His hand fell open, and on the calloused, dir
t-stained palm lay a scattering of dried rose petals, their crimson colour still bright, even in death. Gwyn’s mouth fell open, her words hushed. “’Tis my bloom. The Conqueror.” She gingerly touched one of the dried petals.
“Aye. And His Grace now asks that you recall your vow to him, as he has recalled it to you.”
“’Twas ever to be his at need,” she murmured, staring at the broken flower. She recalled the councils in London, her meeting with the king overshadowed by her heartbroken tryst with Pagan. How long ago had that been? A hundred years? How much had she aged? A thousand?
“The need is great, my lady, and the time is now.”
She dragged her gaze back up. “What would he have of me?”
“Safekeeping for the prince.”
“You said—you said he was dead.”
“I said some say that. But ’tis not so. Not yet.”
“Yet?”
“He is ill, mayhap deathly so. He needs tending, else he’ll surely die.”
“God in Heaven, where is he?”
“Here.”
She leapt to her feet, almost knocking the kneeling herald over. “Perdition, you have the prince here?”
He straightened and smiled faintly, a ghostly gesture on his somber visage.

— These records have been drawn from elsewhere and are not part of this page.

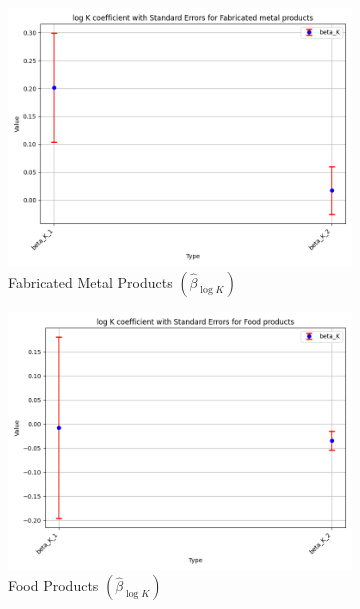 \documentclass{article}
\begin{document}
\begin{figure}[ht!]
    \begin{subfigure}[t]{0.32\textwidth}
        \centering
        \includegraphics[width=\textwidth]{figure/empirical_stat_mixture_kmshare_ciiu_beta_logK_with_error_bars_Fabricated metal products.png}
        \caption{Fabricated Metal Products $(\hat{\beta}_{\log K})$}
    \end{subfigure}
    \begin{subfigure}[t]{0.32\textwidth}
        \centering
        \includegraphics[width=\textwidth]{figure/empirical_stat_mixture_kmshare_ciiu_beta_logK_with_error_bars_Food products.png}
        \caption{Food Products $(\hat{\beta}_{\log K})$}
    \end{subfigure}
    \begin{subfigure}[t]{0.32\textwidth}

\end{subfigure}
\end{figure}
\end{document}
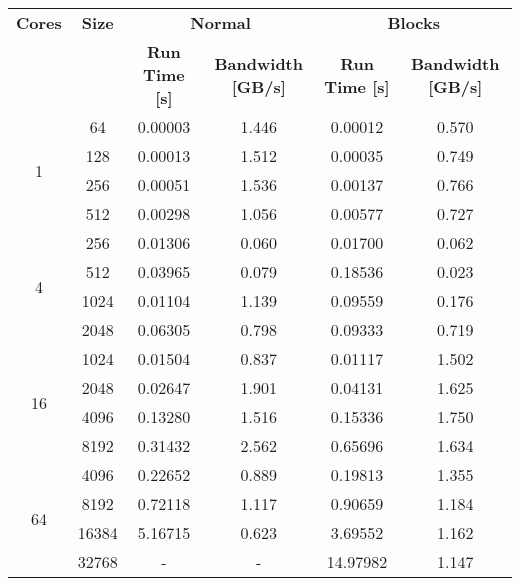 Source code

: \begin{tabularx}{\textwidth}{@{} c c c c c c @{}}
    \caption{\label{table:scale-weak}Weak scaling}\\
    \toprule
        \textbf{Cores} & \textbf{Size} & \multicolumn{2}{c}{\textbf{Normal}} & \multicolumn{2}{c}{\textbf{Blocks}}\\
        \cmidrule(lr){3-4}\cmidrule(lr){5-6}
        & & \textbf{Run Time [s]} & \textbf{Bandwidth [GB/s]} & \textbf{Run Time [s]} & \textbf{Bandwidth [GB/s]} \\
    \midrule
    \endhead
        \multirow{4}{*}{1} & 64  & 0.00003 & 1.446 & 0.00012 & 0.570 \\
                           & 128 & 0.00013 & 1.512 & 0.00035 & 0.749 \\
                           & 256 & 0.00051 & 1.536 & 0.00137 & 0.766 \\
                           & 512 & 0.00298 & 1.056 & 0.00577 & 0.727 \\
    \midrule
        \multirow{4}{*}{4} & 256  & 0.01306 & 0.060 & 0.01700 & 0.062 \\
                           & 512  & 0.03965 & 0.079 & 0.18536 & 0.023 \\
                           & 1024 & 0.01104 & 1.139 & 0.09559 & 0.176 \\
                           & 2048 & 0.06305 & 0.798 & 0.09333 & 0.719 \\
    \midrule
        \multirow{4}{*}{16} & 1024 & 0.01504 & 0.837 & 0.01117 & 1.502 \\
                            & 2048 & 0.02647 & 1.901 & 0.04131 & 1.625 \\
                            & 4096 & 0.13280 & 1.516 & 0.15336 & 1.750 \\
                            & 8192 & 0.31432 & 2.562 & 0.65696 & 1.634 \\
    \midrule
        \multirow{4}{*}{64} & 4096  & 0.22652 & 0.889 & 0.19813 & 1.355 \\
                            & 8192  & 0.72118 & 1.117 & 0.90659 & 1.184 \\
                            & 16384 & 5.16715 & 0.623 & 3.69552 & 1.162 \\
                            & 32768 & -       & -     & 14.97982 & 1.147 \\
    \bottomrule
\end{tabularx}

But the deep lines of laughter that readily absorbed this smile implied a past filled with happier times, when perhaps such expressions of joy were not so unfamiliar. Gwyn had a fleeting wonder about whom he’d shared such laughter with, and where that woman was now.
“I recall your father well, my lady. He was ever loyal to the king, and just now, you reminded me of him.”
“Just now, I would have him here more than all the ginger in Jerusalem,” she said solemnly. “Where is the prince?”
“Wrapped in a shroud and thrown over the back of my horse as if a sack of wheat.”
“How many are you?” she asked swiftly, walking towards the door. The messenger was fast behind, reaching above to hold the door open for her, then stepping through into the cool, shadowy hall. They hurried down the winding stairs, speaking in whispers as they went.
“Just three. The lord prince, my attendant, and myself.”
“And you are?”
“Adam of Gloucester.”
She hurried around the final twist in the stairs. “Who else knows of this?”
“None but I. And you.”
They reached the bottom. The great hall stretched out beyond. Servants were at various tasks, passing in and out. She could hear the faint giggles of a gaggle of girls from a distant room; the women had not made it out of the castle yet. Two off-duty knights sat playing a game of chess at a table. A group of young squires sat whittling at another table, released for the moment from their unending tasks as aspiring knights. Everywhere she looked were people, sweat-stained and half-dizzy, who had retreated into the cool castle air to escape the sweltering heat of mid-day. Only those who had to be outside were.
“No one knows but you, Adam?”
“And you,” he reminded in a low voice, his gaze following hers over the pockets of people, people with eyes and ears. And tongues.
“Come.” She grabbed his sleeve and tugged him back into the shadows.
They hurried through a long passageway that ran past the kitchens. Someone’s high-pitched voice rang out, saying something about wishing for a harp. They must be in one of the offices where she’d stored the beautiful, be-stringed things the harpers used to play at the wondrous feasts once held at the Nest. None were held now, and Gwyn told herself selling the harps was a negligible loss.
Some said the times were too grim and uncertain for such revelry, but it hadn’t been the uncertain times; it had been the uncertain money that brought silence to the hall. Dinners and suppers were now punctuated by knives and scattered, short-lived laughter, and the long, soundless nights were disrupted only by dried grasses rustling in faint breezes and women wailing for their lost men.